Saved entries
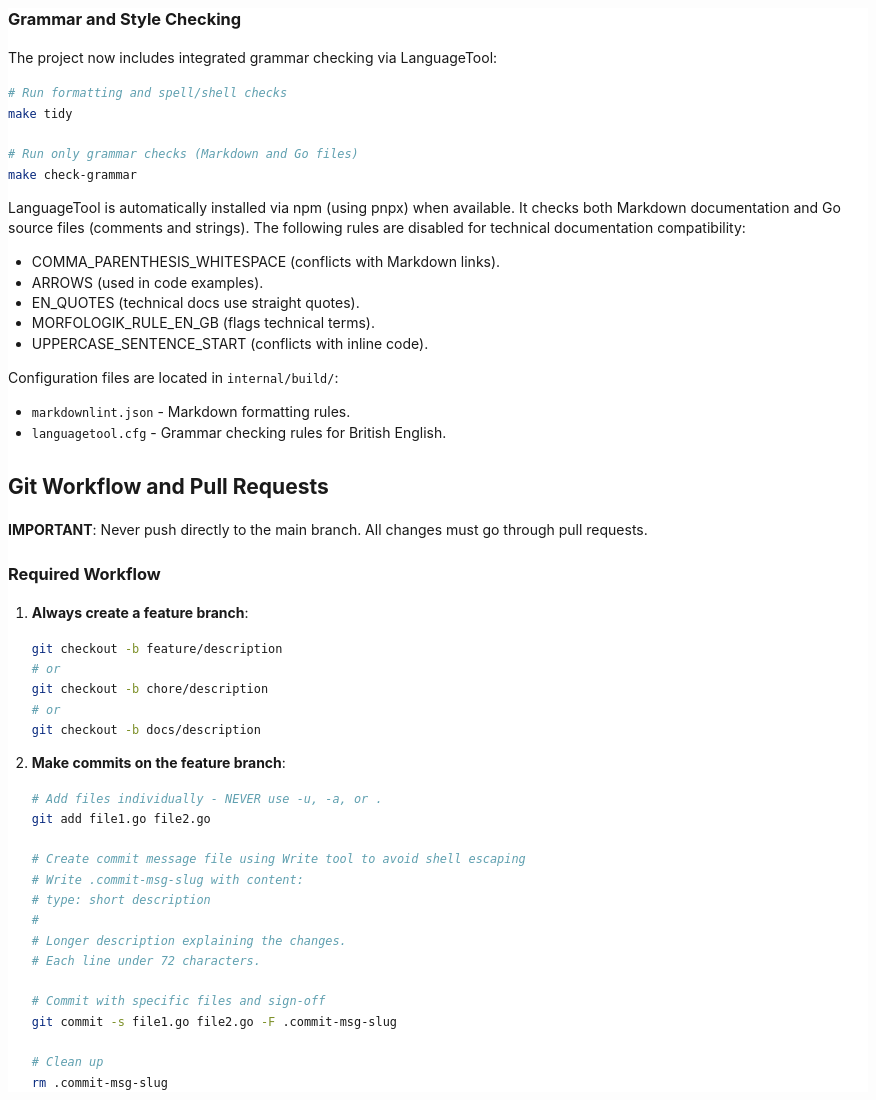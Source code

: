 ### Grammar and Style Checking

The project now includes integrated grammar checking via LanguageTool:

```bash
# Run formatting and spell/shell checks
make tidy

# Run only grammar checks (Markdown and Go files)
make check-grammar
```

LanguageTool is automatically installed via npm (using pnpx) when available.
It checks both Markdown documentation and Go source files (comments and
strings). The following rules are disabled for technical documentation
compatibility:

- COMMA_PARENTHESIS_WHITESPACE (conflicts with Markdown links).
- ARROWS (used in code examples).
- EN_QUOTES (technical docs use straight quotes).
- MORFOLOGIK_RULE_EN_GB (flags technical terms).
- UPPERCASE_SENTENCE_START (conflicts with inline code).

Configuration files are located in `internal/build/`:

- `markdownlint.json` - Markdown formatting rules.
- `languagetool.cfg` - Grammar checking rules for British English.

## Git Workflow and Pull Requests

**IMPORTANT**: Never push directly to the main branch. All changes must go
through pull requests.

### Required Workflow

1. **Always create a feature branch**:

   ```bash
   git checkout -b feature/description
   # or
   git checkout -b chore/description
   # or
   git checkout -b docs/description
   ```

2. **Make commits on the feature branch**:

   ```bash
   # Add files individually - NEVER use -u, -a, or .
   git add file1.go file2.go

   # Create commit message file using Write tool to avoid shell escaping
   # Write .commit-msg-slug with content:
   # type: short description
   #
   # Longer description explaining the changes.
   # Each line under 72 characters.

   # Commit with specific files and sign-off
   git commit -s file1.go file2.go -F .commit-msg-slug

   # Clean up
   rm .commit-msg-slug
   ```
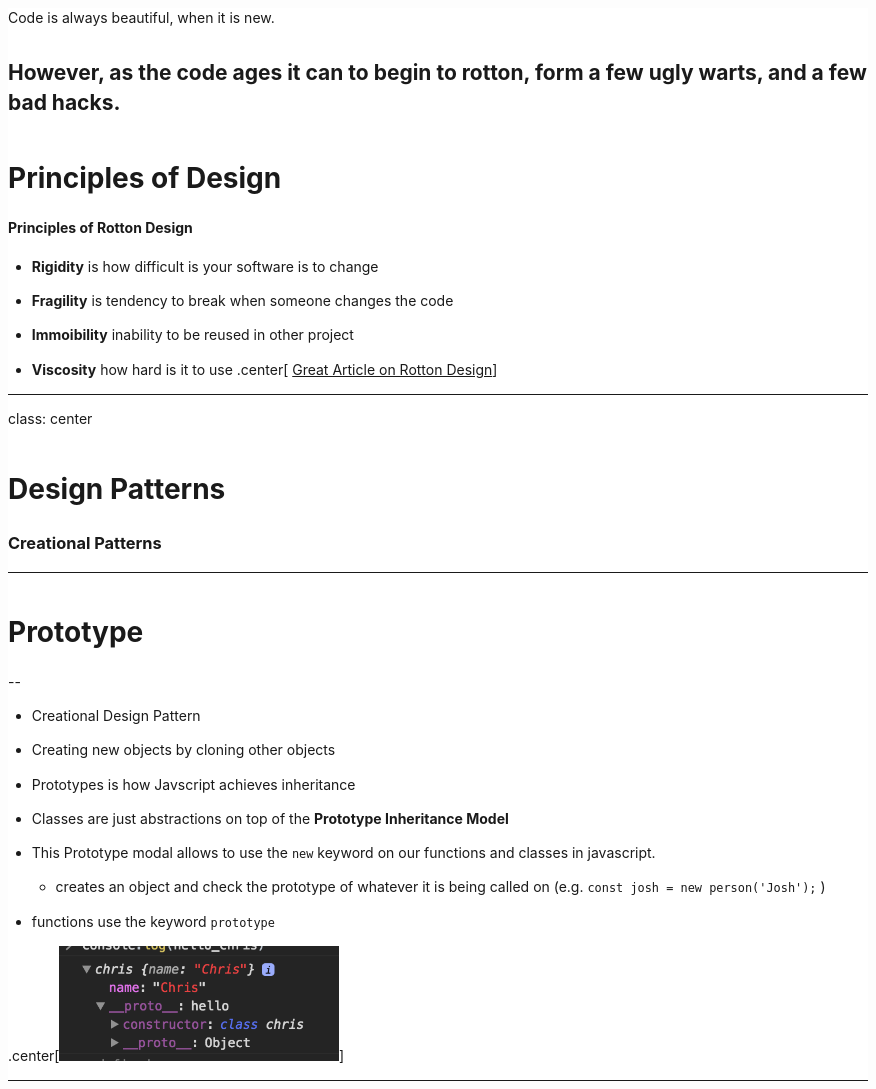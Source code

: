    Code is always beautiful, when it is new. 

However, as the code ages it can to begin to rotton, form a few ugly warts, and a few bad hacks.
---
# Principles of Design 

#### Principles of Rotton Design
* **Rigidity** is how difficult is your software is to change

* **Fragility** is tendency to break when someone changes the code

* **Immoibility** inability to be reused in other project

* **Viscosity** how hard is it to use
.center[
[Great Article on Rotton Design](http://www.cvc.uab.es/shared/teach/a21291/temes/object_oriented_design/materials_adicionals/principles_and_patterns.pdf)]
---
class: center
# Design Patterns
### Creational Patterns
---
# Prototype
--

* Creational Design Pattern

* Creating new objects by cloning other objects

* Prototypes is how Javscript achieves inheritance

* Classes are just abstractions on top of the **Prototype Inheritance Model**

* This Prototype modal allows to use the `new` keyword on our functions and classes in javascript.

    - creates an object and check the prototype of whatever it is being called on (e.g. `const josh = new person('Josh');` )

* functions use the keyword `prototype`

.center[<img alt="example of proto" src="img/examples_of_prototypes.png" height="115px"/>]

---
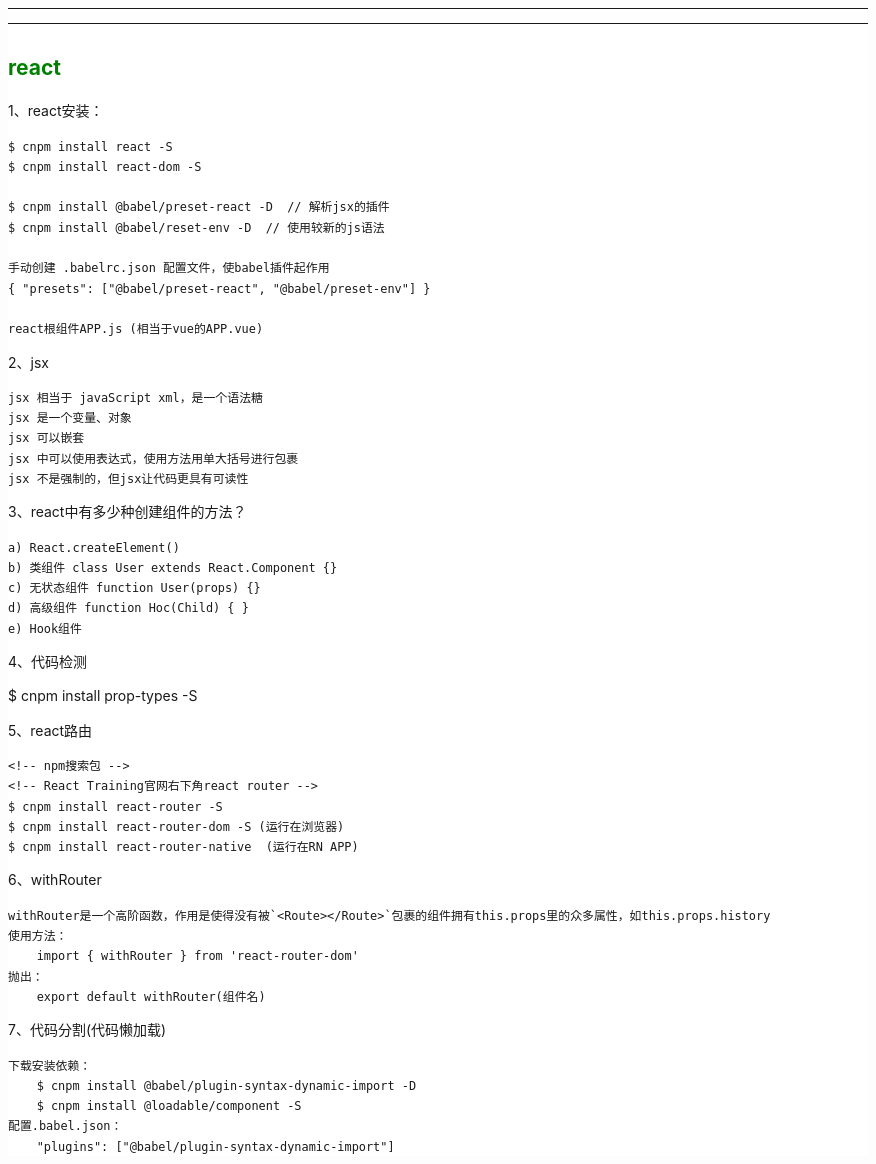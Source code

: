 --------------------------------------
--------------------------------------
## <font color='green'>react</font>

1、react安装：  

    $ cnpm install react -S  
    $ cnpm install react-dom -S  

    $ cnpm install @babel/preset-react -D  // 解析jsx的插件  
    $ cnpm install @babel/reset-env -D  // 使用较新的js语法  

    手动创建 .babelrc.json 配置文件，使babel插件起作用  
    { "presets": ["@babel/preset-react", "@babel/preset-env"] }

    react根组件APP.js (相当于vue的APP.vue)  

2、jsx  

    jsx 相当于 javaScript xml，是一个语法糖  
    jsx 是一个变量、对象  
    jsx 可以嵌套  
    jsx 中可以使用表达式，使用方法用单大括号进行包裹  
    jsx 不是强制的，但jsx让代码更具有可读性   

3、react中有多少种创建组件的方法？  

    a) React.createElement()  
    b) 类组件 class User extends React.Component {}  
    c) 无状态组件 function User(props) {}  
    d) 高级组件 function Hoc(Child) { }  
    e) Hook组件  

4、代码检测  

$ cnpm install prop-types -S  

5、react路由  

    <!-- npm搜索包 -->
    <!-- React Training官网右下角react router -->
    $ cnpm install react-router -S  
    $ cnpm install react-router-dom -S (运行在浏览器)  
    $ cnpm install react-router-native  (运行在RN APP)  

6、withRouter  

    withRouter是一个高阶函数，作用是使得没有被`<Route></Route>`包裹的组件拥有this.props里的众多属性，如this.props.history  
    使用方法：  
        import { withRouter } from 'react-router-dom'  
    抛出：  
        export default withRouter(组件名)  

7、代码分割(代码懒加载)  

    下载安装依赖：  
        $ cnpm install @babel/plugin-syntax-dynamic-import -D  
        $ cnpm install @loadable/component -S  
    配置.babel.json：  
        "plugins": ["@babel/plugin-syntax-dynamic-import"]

| Brief |
Skipping any pictures, copy the entries exactly as they appear.

| Finished task |
Source code

: ### Grammar and Style Checking

The project now includes integrated grammar checking via LanguageTool:

```bash
# Run formatting and spell/shell checks
make tidy

# Run only grammar checks (Markdown and Go files)
make check-grammar
```

LanguageTool is automatically installed via npm (using pnpx) when available.
It checks both Markdown documentation and Go source files (comments and
strings). The following rules are disabled for technical documentation
compatibility:

- COMMA_PARENTHESIS_WHITESPACE (conflicts with Markdown links).
- ARROWS (used in code examples).
- EN_QUOTES (technical docs use straight quotes).
- MORFOLOGIK_RULE_EN_GB (flags technical terms).
- UPPERCASE_SENTENCE_START (conflicts with inline code).

Configuration files are located in `internal/build/`:

- `markdownlint.json` - Markdown formatting rules.
- `languagetool.cfg` - Grammar checking rules for British English.

## Git Workflow and Pull Requests

**IMPORTANT**: Never push directly to the main branch. All changes must go
through pull requests.

### Required Workflow

1. **Always create a feature branch**:

   ```bash
   git checkout -b feature/description
   # or
   git checkout -b chore/description
   # or
   git checkout -b docs/description
   ```

2. **Make commits on the feature branch**:

   ```bash
   # Add files individually - NEVER use -u, -a, or .
   git add file1.go file2.go

   # Create commit message file using Write tool to avoid shell escaping
   # Write .commit-msg-slug with content:
   # type: short description
   #
   # Longer description explaining the changes.
   # Each line under 72 characters.

   # Commit with specific files and sign-off
   git commit -s file1.go file2.go -F .commit-msg-slug

   # Clean up
   rm .commit-msg-slug
   ```
Source code

:    Code is always beautiful, when it is new. 

However, as the code ages it can to begin to rotton, form a few ugly warts, and a few bad hacks.
---
# Principles of Design 

#### Principles of Rotton Design
* **Rigidity** is how difficult is your software is to change

* **Fragility** is tendency to break when someone changes the code

* **Immoibility** inability to be reused in other project

* **Viscosity** how hard is it to use
.center[
[Great Article on Rotton Design](http://www.cvc.uab.es/shared/teach/a21291/temes/object_oriented_design/materials_adicionals/principles_and_patterns.pdf)]
---
class: center
# Design Patterns
### Creational Patterns
---
# Prototype
--

* Creational Design Pattern

* Creating new objects by cloning other objects

* Prototypes is how Javscript achieves inheritance

* Classes are just abstractions on top of the **Prototype Inheritance Model**

* This Prototype modal allows to use the `new` keyword on our functions and classes in javascript.

    - creates an object and check the prototype of whatever it is being called on (e.g. `const josh = new person('Josh');` )

* functions use the keyword `prototype`

.center[<img alt="example of proto" src="img/examples_of_prototypes.png" height="115px"/>]

---
Source code

: --------------------------------------
--------------------------------------
## <font color='green'>react</font>

1、react安装：  

    $ cnpm install react -S  
    $ cnpm install react-dom -S  

    $ cnpm install @babel/preset-react -D  // 解析jsx的插件  
    $ cnpm install @babel/reset-env -D  // 使用较新的js语法  

    手动创建 .babelrc.json 配置文件，使babel插件起作用  
    { "presets": ["@babel/preset-react", "@babel/preset-env"] }

    react根组件APP.js (相当于vue的APP.vue)  

2、jsx  

    jsx 相当于 javaScript xml，是一个语法糖  
    jsx 是一个变量、对象  
    jsx 可以嵌套  
    jsx 中可以使用表达式，使用方法用单大括号进行包裹  
    jsx 不是强制的，但jsx让代码更具有可读性   

3、react中有多少种创建组件的方法？  

    a) React.createElement()  
    b) 类组件 class User extends React.Component {}  
    c) 无状态组件 function User(props) {}  
    d) 高级组件 function Hoc(Child) { }  
    e) Hook组件  

4、代码检测  

$ cnpm install prop-types -S  

5、react路由  

    <!-- npm搜索包 -->
    <!-- React Training官网右下角react router -->
    $ cnpm install react-router -S  
    $ cnpm install react-router-dom -S (运行在浏览器)  
    $ cnpm install react-router-native  (运行在RN APP)  

6、withRouter  

    withRouter是一个高阶函数，作用是使得没有被`<Route></Route>`包裹的组件拥有this.props里的众多属性，如this.props.history  
    使用方法：  
        import { withRouter } from 'react-router-dom'  
    抛出：  
        export default withRouter(组件名)  

7、代码分割(代码懒加载)  

    下载安装依赖：  
        $ cnpm install @babel/plugin-syntax-dynamic-import -D  
        $ cnpm install @loadable/component -S  
    配置.babel.json：  
        "plugins": ["@babel/plugin-syntax-dynamic-import"]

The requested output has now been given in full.